In the 14 March issue, New Scientist published an “interview” with Prof Simon Wessely which has resulted in over 485 responses. The “interview” can be read here:
Simon Wessely | New Scientist | 14 March 2009
On 18 March, Prof Wessely published a response via the comment section.
This week’s print edition of New Scientist (4 April 2009, issue 2702) carries two letters (Page 22) from Dr Charles Shepherd (ME Association) and Dr John Greensmith (MEFreeForAll.org):
Mind or body?
01 April 2009
It is unfortunate that Simon Wessely, interviewed in the article “Mind over body?” (14 March, p 26), attaches a psychosomatic label to chronic fatigue syndrome (CFS) and, by implication, myalgic encephalomyelitis (ME). This inaccurate label not only creates practical problems for patients, such as inappropriate or harmful treatments and refusal of state benefits, it also discourages biomedical research into the underlying cause.
Fortunately, there are clinicians and researchers who believe that ME/CFS has a solid physical basis involving infection, immunology, endocrinology and neurology. As a result, the UK Medical Research Council has recently set up an expert group to look at these areas of causation.
In the UK, the ME Association has just collated results from the largest ever survey of patient opinion, with over 4000 respondents. Over 50 per cent reported that behavioural treatments such as cognitive behaviour therapy and graded exercise therapy were either ineffective or made their condition worse.

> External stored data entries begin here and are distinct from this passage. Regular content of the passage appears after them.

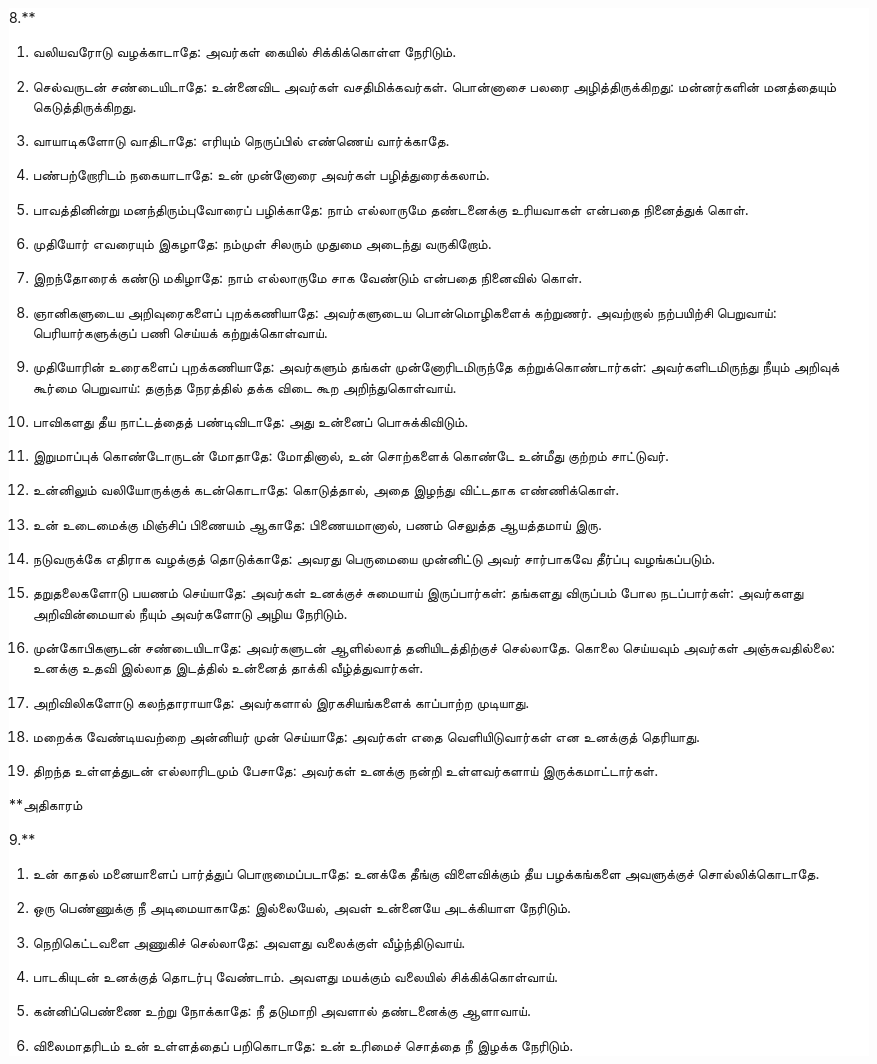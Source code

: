  8.**  

1. வலியவரோடு வழக்காடாதே: அவர்கள் கையில் சிக்கிக்கொள்ள நேரிடும்.  

2. செல்வருடன் சண்டையிடாதே: உன்னைவிட அவர்கள் வசதிமிக்கவர்கள். பொன்னாசை பலரை அழித்திருக்கிறது: மன்னர்களின் மனத்தையும் கெடுத்திருக்கிறது.  

3. வாயாடிகளோடு வாதிடாதே: எரியும் நெருப்பில் எண்ணெய் வார்க்காதே.  

4. பண்பற்றோரிடம் நகையாடாதே: உன் முன்னோரை அவர்கள் பழித்துரைக்கலாம்.  

5. பாவத்தினின்று மனந்திரும்புவோரைப் பழிக்காதே: நாம் எல்லாருமே தண்டனைக்கு உரியவாகள் என்பதை நினைத்துக் கொள்.  

6. முதியோர் எவரையும் இகழாதே: நம்முள் சிலரும் முதுமை அடைந்து வருகிறோம்.  

7. இறந்தோரைக் கண்டு மகிழாதே: நாம் எல்லாருமே சாக வேண்டும் என்பதை நினைவில் கொள்.  

8. ஞானிகளுடைய அறிவுரைகளைப் புறக்கணியாதே: அவர்களுடைய பொன்மொழிகளைக் கற்றுணர். அவற்றால் நற்பயிற்சி பெறுவாய்: பெரியார்களுக்குப் பணி செய்யக் கற்றுக்கொள்வாய்.  

9. முதியோரின் உரைகளைப் புறக்கணியாதே: அவர்களும் தங்கள் முன்னோரிடமிருந்தே கற்றுக்கொண்டார்கள்: அவர்களிடமிருந்து நீயும் அறிவுக் கூர்மை பெறுவாய்: தகுந்த நேரத்தில் தக்க விடை கூற அறிந்துகொள்வாய்.  

10. பாவிகளது தீய நாட்டத்தைத் பண்டிவிடாதே: அது உன்னைப் பொசுக்கிவிடும்.  

11. இறுமாப்புக் கொண்டோருடன் மோதாதே: மோதினால், உன் சொற்களைக் கொண்டே உன்மீது குற்றம் சாட்டுவர்.  

12. உன்னிலும் வலியோருக்குக் கடன்கொடாதே: கொடுத்தால், அதை இழந்து விட்டதாக எண்ணிக்கொள்.  

13. உன் உடைமைக்கு மிஞ்சிப் பிணையம் ஆகாதே: பிணையமானால், பணம் செலுத்த ஆயத்தமாய் இரு.  

14. நடுவருக்கே எதிராக வழக்குத் தொடுக்காதே: அவரது பெருமையை முன்னிட்டு அவர் சார்பாகவே தீர்ப்பு வழங்கப்படும்.  

15. தறுதலைகளோடு பயணம் செய்யாதே: அவர்கள் உனக்குச் சுமையாய் இருப்பார்கள்: தங்களது விருப்பம் போல நடப்பார்கள்: அவர்களது அறிவின்மையால் நீயும் அவர்களோடு அழிய நேரிடும்.  

16. முன்கோபிகளுடன் சண்டையிடாதே: அவர்களுடன் ஆளில்லாத் தனியிடத்திற்குச் செல்லாதே. கொலை செய்யவும் அவர்கள் அஞ்சுவதில்லை: உனக்கு உதவி இல்லாத இடத்தில் உன்னைத் தாக்கி வீழ்த்துவார்கள்.  

17. அறிவிலிகளோடு கலந்தாராயாதே: அவர்களால் இரகசியங்களைக் காப்பாற்ற முடியாது.  

18. மறைக்க வேண்டியவற்றை அன்னியர் முன் செய்யாதே: அவர்கள் எதை வெளியிடுவார்கள் என உனக்குத் தெரியாது.  

19. திறந்த உள்ளத்துடன் எல்லாரிடமும் பேசாதே: அவர்கள் உனக்கு நன்றி உள்ளவர்களாய் இருக்கமாட்டார்கள்.  

**அதிகாரம்

 9.**  

1. உன் காதல் மனையாளைப் பார்த்துப் பொறாமைப்படாதே: உனக்கே தீங்கு விளைவிக்கும் தீய பழக்கங்களை அவளுக்குச் சொல்லிக்கொடாதே.  

2. ஒரு பெண்ணுக்கு நீ அடிமையாகாதே: இல்லையேல், அவள் உன்னையே அடக்கியாள நேரிடும்.  

3. நெறிகெட்டவளை அணுகிச் செல்லாதே: அவளது வலைக்குள் வீழ்ந்திடுவாய்.  

4. பாடகியுடன் உனக்குத் தொடர்பு வேண்டாம். அவளது மயக்கும் வலையில் சிக்கிக்கொள்வாய்.  

5. கன்னிப்பெண்ணை உற்று நோக்காதே: நீ தடுமாறி அவளால் தண்டனைக்கு ஆளாவாய்.  

6. விலைமாதரிடம் உன் உள்ளத்தைப் பறிகொடாதே: உன் உரிமைச் சொத்தை நீ இழக்க நேரிடும்.  
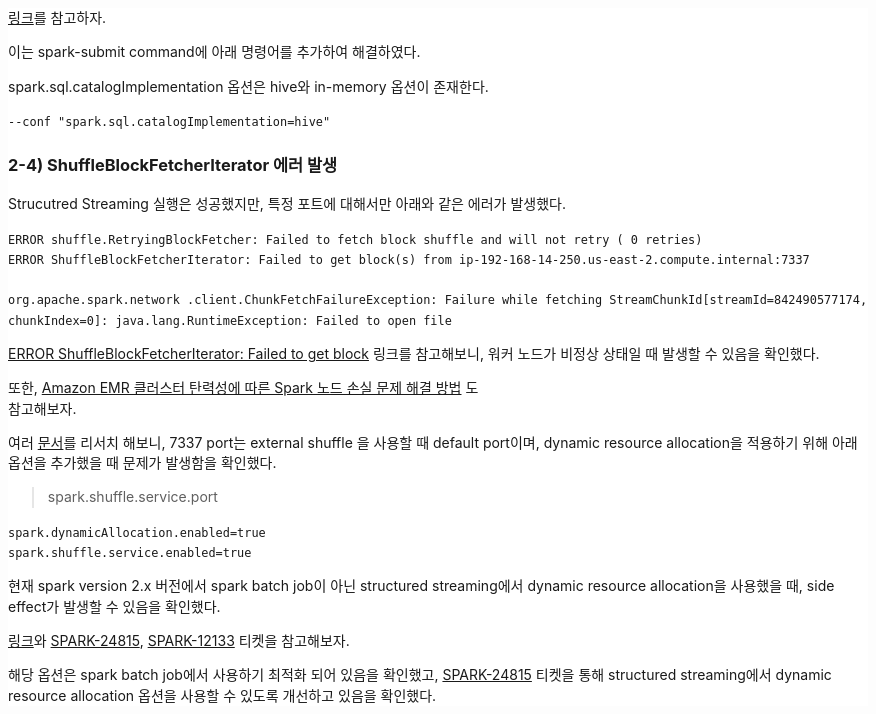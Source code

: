 [링크](https://jaceklaskowski.medium.com/why-is-spark-sql-so-obsessed-with-hive-after-just-a-single-day-with-hive-289e75fa6f2b)를 
참고하자.   


이는 spark-submit command에 아래 명령어를 추가하여 해결하였다.  

spark.sql.catalogImplementation 옵션은 hive와 in-memory 옵션이 존재한다.   


```
--conf "spark.sql.catalogImplementation=hive"
```

### 2-4) ShuffleBlockFetcherIterator 에러 발생   

Strucutred Streaming 실행은 성공했지만, 특정 포트에 대해서만 아래와 같은 에러가 발생했다.      

```
ERROR shuffle.RetryingBlockFetcher: Failed to fetch block shuffle and will not retry ( 0 retries)
ERROR ShuffleBlockFetcherIterator: Failed to get block(s) from ip-192-168-14-250.us-east-2.compute.internal:7337

org.apache.spark.network .client.ChunkFetchFailureException: Failure while fetching StreamChunkId[streamId=842490577174,chunkIndex=0]: java.lang.RuntimeException: Failed to open file
```

[ERROR ShuffleBlockFetcherIterator: Failed to get block](https://repost.aws/ko/knowledge-center/emr-troubleshoot-failed-spark-jobs) 링크를 참고해보니, 워커 노드가 비정상 상태일 때 
발생할 수 있음을 확인했다.   

또한, [Amazon EMR 클러스터 탄력성에 따른 Spark 노드 손실 문제 해결 방법](https://aws.amazon.com/ko/blogs/korea/spark-enhancements-for-elasticity-and-resiliency-on-amazon-emr/) 도  
참고해보자.   

여러 [문서](https://www.waitingforcode.com/apache-spark/external-shuffle-service-apache-spark/read)를 리서치 해보니, 7337 port는 external shuffle 을 사용할 때 default port이며, 
    dynamic resource allocation을 적용하기 위해 아래 옵션을 추가했을 때 문제가 발생함을 확인했다.      

> spark.shuffle.service.port     

```
spark.dynamicAllocation.enabled=true
spark.shuffle.service.enabled=true
```

현재 spark version 2.x 버전에서 spark batch job이 아닌 
    structured streaming에서 dynamic resource allocation을 사용했을 때, 
    side effect가 발생할 수 있음을 확인했다.   

[링크](https://docs.oracle.com/en-us/iaas/data-flow/using/autoscaling-streaming.htm)와 
[SPARK-24815](https://issues.apache.org/jira/browse/SPARK-24815), [SPARK-12133](https://issues.apache.org/jira/browse/SPARK-12133) 티켓을 
참고해보자.   

해당 옵션은 spark batch job에서 사용하기 최적화 되어 있음을 확인했고, 
    [SPARK-24815](https://issues.apache.org/jira/browse/SPARK-24815) 티켓을 통해 structured streaming에서 dynamic resource allocation 옵션을 
    사용할 수 있도록 개선하고 있음을 확인했다.   
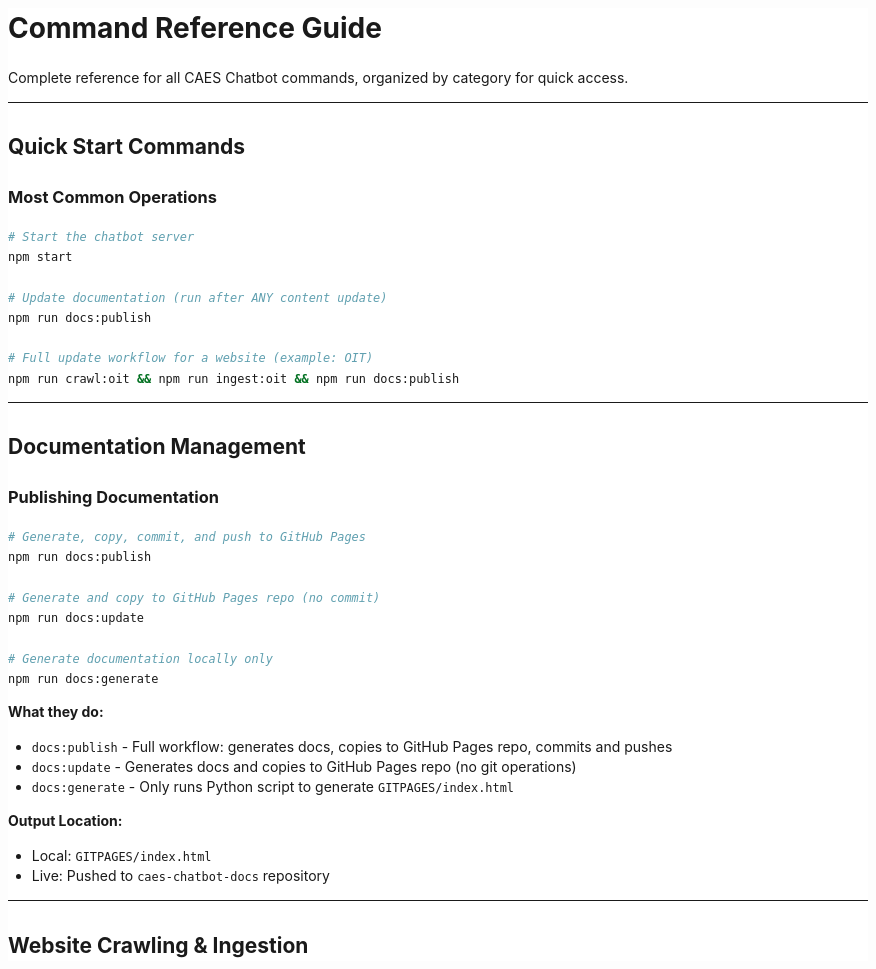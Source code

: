 # Command Reference Guide

Complete reference for all CAES Chatbot commands, organized by category for quick access.

---

## Quick Start Commands

### Most Common Operations

```bash
# Start the chatbot server
npm start

# Update documentation (run after ANY content update)
npm run docs:publish

# Full update workflow for a website (example: OIT)
npm run crawl:oit && npm run ingest:oit && npm run docs:publish
```

---

## Documentation Management

### Publishing Documentation

```bash
# Generate, copy, commit, and push to GitHub Pages
npm run docs:publish

# Generate and copy to GitHub Pages repo (no commit)
npm run docs:update

# Generate documentation locally only
npm run docs:generate
```

**What they do:**
- `docs:publish` - Full workflow: generates docs, copies to GitHub Pages repo, commits and pushes
- `docs:update` - Generates docs and copies to GitHub Pages repo (no git operations)
- `docs:generate` - Only runs Python script to generate `GITPAGES/index.html`

**Output Location:**
- Local: `GITPAGES/index.html`
- Live: Pushed to `caes-chatbot-docs` repository

---

## Website Crawling & Ingestion
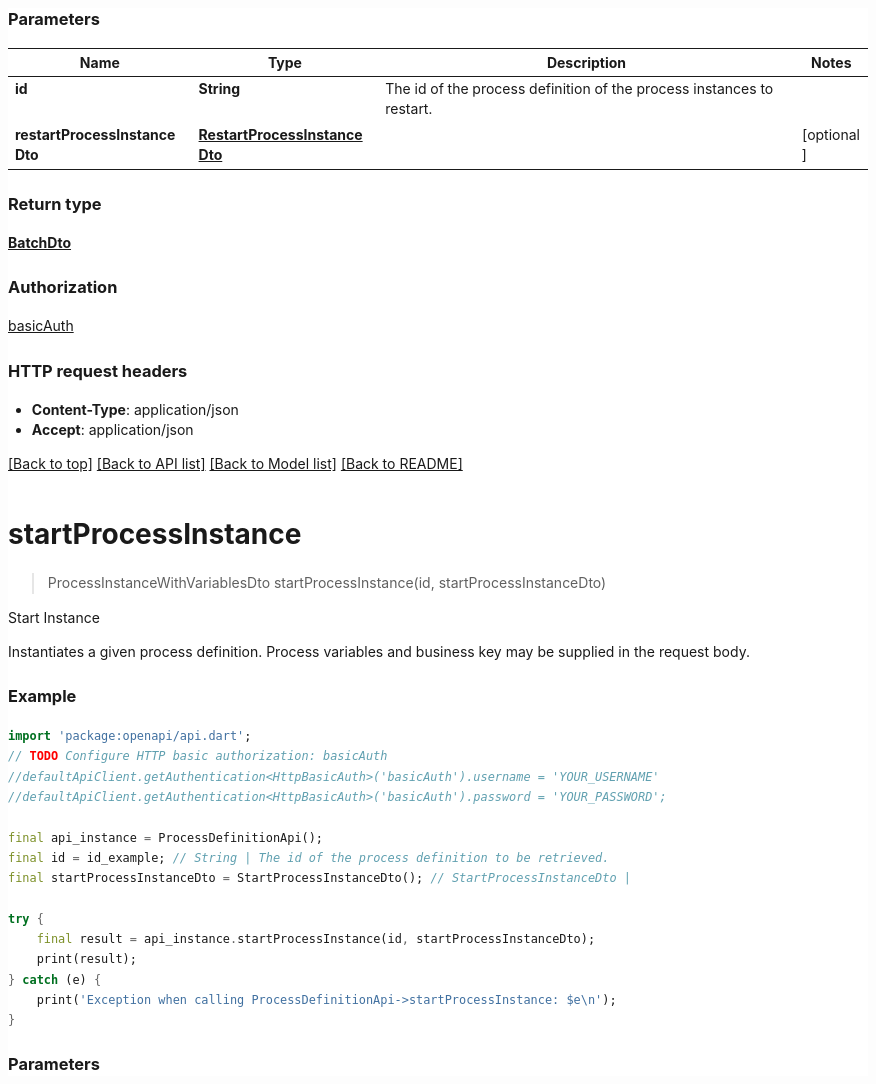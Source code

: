 ### Parameters

Name | Type | Description  | Notes
------------- | ------------- | ------------- | -------------
 **id** | **String**| The id of the process definition of the process instances to restart. | 
 **restartProcessInstanceDto** | [**RestartProcessInstanceDto**](RestartProcessInstanceDto.md)|  | [optional] 

### Return type

[**BatchDto**](BatchDto.md)

### Authorization

[basicAuth](../README.md#basicAuth)

### HTTP request headers

 - **Content-Type**: application/json
 - **Accept**: application/json

[[Back to top]](#) [[Back to API list]](../README.md#documentation-for-api-endpoints) [[Back to Model list]](../README.md#documentation-for-models) [[Back to README]](../README.md)

# **startProcessInstance**
> ProcessInstanceWithVariablesDto startProcessInstance(id, startProcessInstanceDto)

Start Instance

Instantiates a given process definition. Process variables and business key may be supplied in the request body.

### Example
```dart
import 'package:openapi/api.dart';
// TODO Configure HTTP basic authorization: basicAuth
//defaultApiClient.getAuthentication<HttpBasicAuth>('basicAuth').username = 'YOUR_USERNAME'
//defaultApiClient.getAuthentication<HttpBasicAuth>('basicAuth').password = 'YOUR_PASSWORD';

final api_instance = ProcessDefinitionApi();
final id = id_example; // String | The id of the process definition to be retrieved.
final startProcessInstanceDto = StartProcessInstanceDto(); // StartProcessInstanceDto | 

try {
    final result = api_instance.startProcessInstance(id, startProcessInstanceDto);
    print(result);
} catch (e) {
    print('Exception when calling ProcessDefinitionApi->startProcessInstance: $e\n');
}
```

### Parameters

New Scientist has previously reported on ME/CFS; one such example was your news report of abnormalities in gene expression in white blood cells (23 July 2005, p 9), which could not be caused by abnormal thought processes. I hope New Scientist will soon regain an objective position on the subject.
Charles Shepherd, Gawcott, Buckinghamshire, UK
From John H. Greensmith, MEFreeForAll.org
I suspect that a large proportion of the “hate mail” you report Wessely as receiving is about the quality of his science, rather than being a personal attack. The science, he says, is what one stands by and it is what many think he falls by.
One result of ME being lumped together with CFS is that it has become more difficult to diagnose. It is also bundled in with several other illnesses, some of which may have a psychiatric origin.
I wonder what Wessely thinks of equally qualified doctors and professors who call for the re-adoption of the name myalgic encephalomyelitis. They recognise it as a discrete neurological illness with a physiological origin that needs further research, and see no particular need for his speciality.